◆ Activity ◆
A single number is the answer: how many lines of the data hold "윈도우를"?

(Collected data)

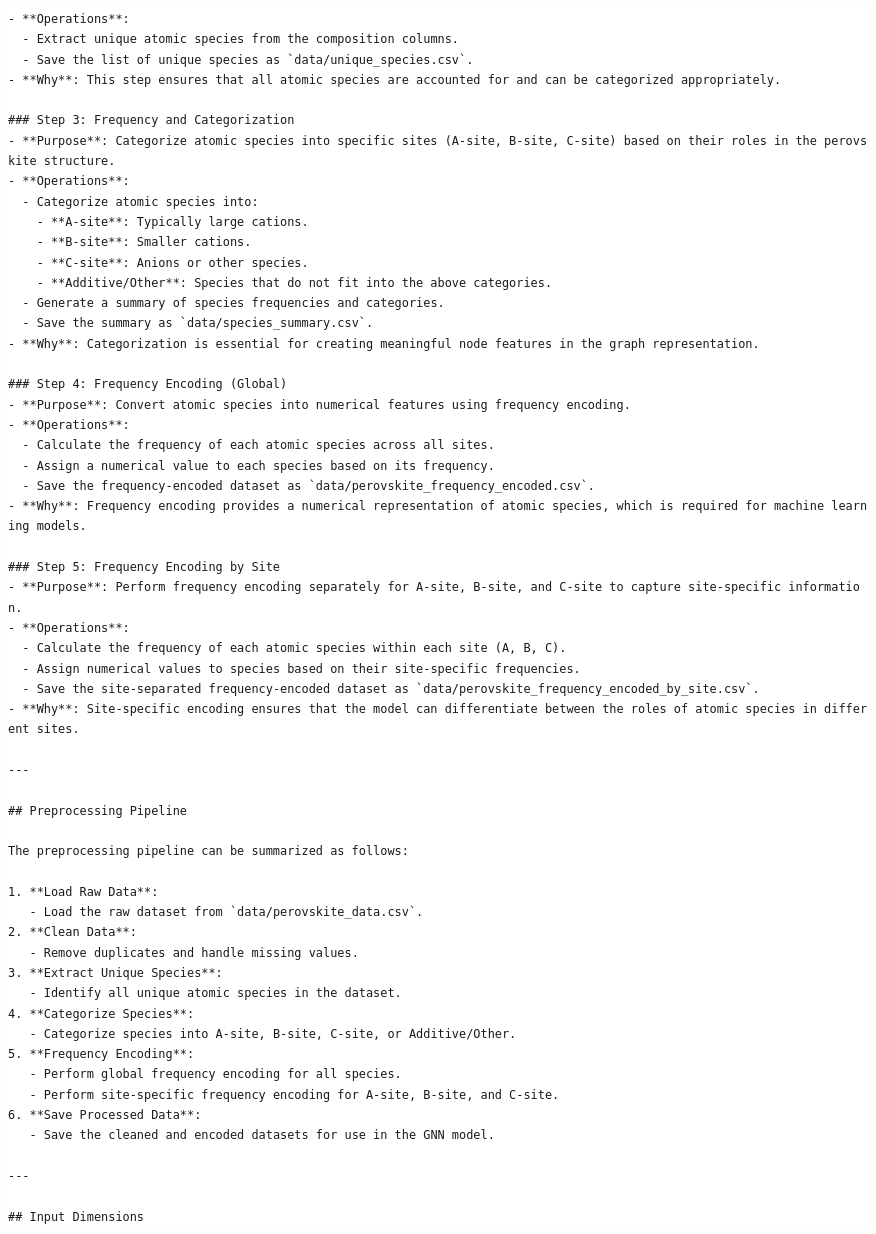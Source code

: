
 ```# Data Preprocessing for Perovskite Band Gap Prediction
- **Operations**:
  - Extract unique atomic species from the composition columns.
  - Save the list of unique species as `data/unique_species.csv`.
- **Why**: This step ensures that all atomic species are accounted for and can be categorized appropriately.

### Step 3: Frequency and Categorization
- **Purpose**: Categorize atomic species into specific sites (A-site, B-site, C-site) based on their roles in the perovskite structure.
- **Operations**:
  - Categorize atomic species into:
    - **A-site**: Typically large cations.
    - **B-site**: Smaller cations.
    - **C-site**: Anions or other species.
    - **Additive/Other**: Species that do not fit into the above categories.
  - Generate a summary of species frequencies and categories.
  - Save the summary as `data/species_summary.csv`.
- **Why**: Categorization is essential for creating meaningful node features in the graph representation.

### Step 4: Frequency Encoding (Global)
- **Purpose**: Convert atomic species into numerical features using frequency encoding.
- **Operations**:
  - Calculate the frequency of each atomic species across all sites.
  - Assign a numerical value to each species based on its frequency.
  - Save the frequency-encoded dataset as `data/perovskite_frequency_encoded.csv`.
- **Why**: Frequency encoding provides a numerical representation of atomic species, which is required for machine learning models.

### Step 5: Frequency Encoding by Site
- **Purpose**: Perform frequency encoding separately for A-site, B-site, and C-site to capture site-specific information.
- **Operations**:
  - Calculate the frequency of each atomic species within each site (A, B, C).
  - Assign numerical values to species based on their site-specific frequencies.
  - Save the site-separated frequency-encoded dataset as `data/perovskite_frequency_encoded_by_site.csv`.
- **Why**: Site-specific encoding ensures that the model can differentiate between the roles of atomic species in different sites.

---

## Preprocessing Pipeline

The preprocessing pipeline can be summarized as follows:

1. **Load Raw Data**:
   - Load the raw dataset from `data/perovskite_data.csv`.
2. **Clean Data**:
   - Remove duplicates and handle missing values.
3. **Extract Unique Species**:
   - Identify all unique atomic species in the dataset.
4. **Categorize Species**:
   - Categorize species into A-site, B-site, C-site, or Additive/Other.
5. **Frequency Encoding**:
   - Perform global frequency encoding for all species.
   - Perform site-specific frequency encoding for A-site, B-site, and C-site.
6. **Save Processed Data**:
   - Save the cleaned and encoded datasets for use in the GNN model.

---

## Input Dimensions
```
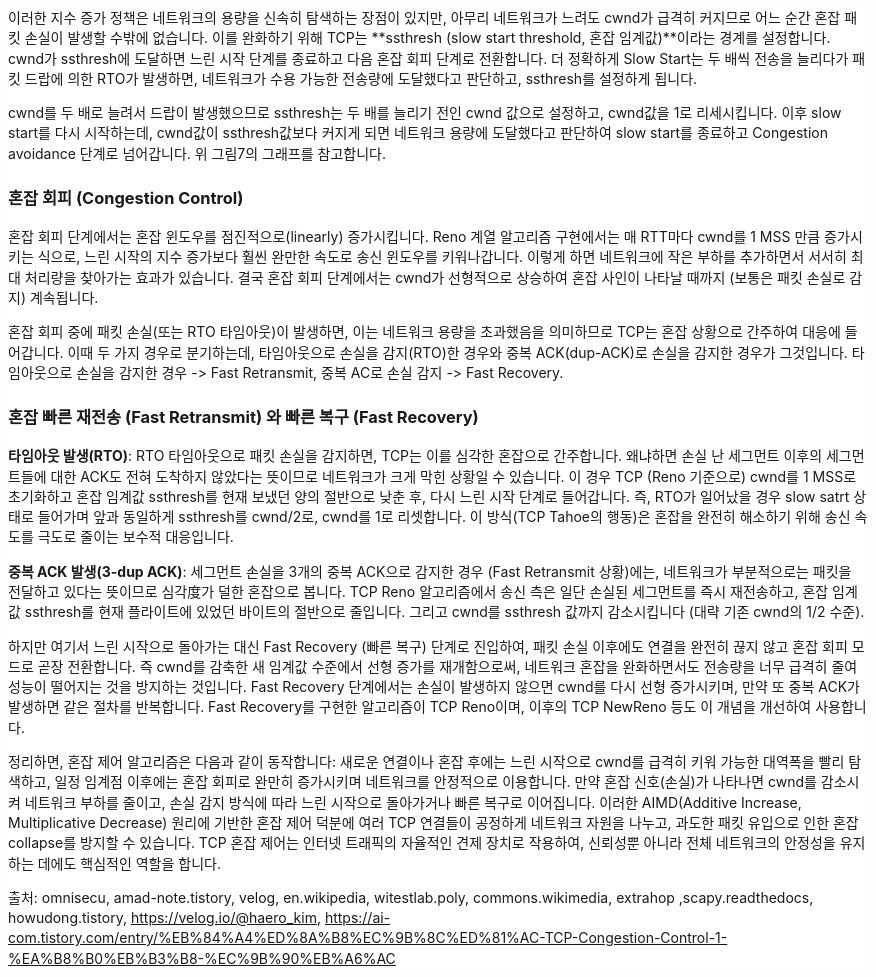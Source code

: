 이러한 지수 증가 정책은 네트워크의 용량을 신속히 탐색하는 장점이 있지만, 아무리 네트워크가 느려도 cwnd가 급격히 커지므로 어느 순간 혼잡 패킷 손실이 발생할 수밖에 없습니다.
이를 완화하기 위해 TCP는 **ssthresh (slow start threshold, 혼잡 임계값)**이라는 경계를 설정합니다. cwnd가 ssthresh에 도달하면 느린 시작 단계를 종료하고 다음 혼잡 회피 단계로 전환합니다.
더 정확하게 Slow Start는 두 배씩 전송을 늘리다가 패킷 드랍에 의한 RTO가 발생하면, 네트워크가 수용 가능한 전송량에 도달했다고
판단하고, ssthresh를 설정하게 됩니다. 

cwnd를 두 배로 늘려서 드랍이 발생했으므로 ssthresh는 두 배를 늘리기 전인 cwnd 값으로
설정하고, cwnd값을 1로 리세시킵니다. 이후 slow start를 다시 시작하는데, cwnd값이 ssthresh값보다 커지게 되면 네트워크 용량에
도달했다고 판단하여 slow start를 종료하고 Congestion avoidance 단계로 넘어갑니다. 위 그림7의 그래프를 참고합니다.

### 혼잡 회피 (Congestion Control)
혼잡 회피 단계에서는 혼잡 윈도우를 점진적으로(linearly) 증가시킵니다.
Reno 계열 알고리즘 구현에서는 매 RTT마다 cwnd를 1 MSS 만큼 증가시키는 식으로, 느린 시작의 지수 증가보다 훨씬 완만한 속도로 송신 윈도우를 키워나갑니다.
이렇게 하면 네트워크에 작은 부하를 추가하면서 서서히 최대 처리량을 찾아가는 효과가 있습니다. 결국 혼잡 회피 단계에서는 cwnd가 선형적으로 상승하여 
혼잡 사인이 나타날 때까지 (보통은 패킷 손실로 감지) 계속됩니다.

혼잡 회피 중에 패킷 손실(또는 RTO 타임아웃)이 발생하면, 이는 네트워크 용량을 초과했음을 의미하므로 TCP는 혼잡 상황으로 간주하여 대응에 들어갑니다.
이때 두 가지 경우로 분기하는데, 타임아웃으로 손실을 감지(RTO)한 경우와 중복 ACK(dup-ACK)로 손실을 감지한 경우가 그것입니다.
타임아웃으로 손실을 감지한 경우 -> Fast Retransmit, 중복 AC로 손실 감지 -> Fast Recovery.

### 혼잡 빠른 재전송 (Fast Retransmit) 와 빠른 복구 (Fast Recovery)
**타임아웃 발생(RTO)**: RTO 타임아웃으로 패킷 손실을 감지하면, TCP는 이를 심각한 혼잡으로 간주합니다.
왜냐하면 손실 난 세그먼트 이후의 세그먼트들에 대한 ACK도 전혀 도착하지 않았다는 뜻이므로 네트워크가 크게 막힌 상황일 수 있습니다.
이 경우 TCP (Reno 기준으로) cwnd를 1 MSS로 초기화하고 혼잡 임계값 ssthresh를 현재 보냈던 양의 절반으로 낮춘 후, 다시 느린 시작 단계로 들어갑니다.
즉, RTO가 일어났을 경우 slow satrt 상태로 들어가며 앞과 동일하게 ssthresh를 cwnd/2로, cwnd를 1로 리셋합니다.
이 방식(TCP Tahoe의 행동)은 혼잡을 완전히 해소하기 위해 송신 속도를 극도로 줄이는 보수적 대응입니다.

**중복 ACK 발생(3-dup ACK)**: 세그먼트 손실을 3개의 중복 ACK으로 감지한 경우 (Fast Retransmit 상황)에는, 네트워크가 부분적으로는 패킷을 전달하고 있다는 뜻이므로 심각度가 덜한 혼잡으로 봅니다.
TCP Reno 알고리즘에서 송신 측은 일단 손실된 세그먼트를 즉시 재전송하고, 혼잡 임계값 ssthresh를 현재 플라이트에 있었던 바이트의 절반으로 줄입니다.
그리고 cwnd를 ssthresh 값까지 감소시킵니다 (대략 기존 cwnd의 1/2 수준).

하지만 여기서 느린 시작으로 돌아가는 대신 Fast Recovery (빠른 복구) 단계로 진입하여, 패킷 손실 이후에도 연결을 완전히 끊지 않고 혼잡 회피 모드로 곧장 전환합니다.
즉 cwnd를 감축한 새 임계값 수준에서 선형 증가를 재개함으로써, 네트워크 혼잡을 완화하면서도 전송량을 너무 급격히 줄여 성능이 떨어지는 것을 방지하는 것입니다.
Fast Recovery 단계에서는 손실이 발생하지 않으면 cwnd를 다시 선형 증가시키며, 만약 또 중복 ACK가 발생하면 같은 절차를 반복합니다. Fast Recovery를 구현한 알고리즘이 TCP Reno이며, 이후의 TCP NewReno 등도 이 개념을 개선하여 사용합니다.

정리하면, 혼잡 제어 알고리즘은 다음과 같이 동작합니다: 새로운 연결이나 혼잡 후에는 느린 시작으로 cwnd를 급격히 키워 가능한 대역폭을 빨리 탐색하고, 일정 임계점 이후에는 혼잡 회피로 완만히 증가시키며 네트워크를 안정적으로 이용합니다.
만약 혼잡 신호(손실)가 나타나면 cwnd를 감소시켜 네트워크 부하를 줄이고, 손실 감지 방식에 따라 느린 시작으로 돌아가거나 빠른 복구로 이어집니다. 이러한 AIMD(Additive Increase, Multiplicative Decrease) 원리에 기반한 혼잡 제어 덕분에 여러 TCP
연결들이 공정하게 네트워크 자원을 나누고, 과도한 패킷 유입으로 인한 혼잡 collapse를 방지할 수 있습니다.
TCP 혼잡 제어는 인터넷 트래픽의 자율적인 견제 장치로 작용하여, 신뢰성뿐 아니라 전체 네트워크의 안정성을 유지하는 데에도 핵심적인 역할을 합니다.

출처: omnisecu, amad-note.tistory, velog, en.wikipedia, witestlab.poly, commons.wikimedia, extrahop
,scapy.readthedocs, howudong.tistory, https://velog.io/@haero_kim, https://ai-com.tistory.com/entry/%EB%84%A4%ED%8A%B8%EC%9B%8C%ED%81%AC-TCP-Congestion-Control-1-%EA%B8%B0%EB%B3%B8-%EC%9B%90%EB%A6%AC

◆ Finished task ◆
2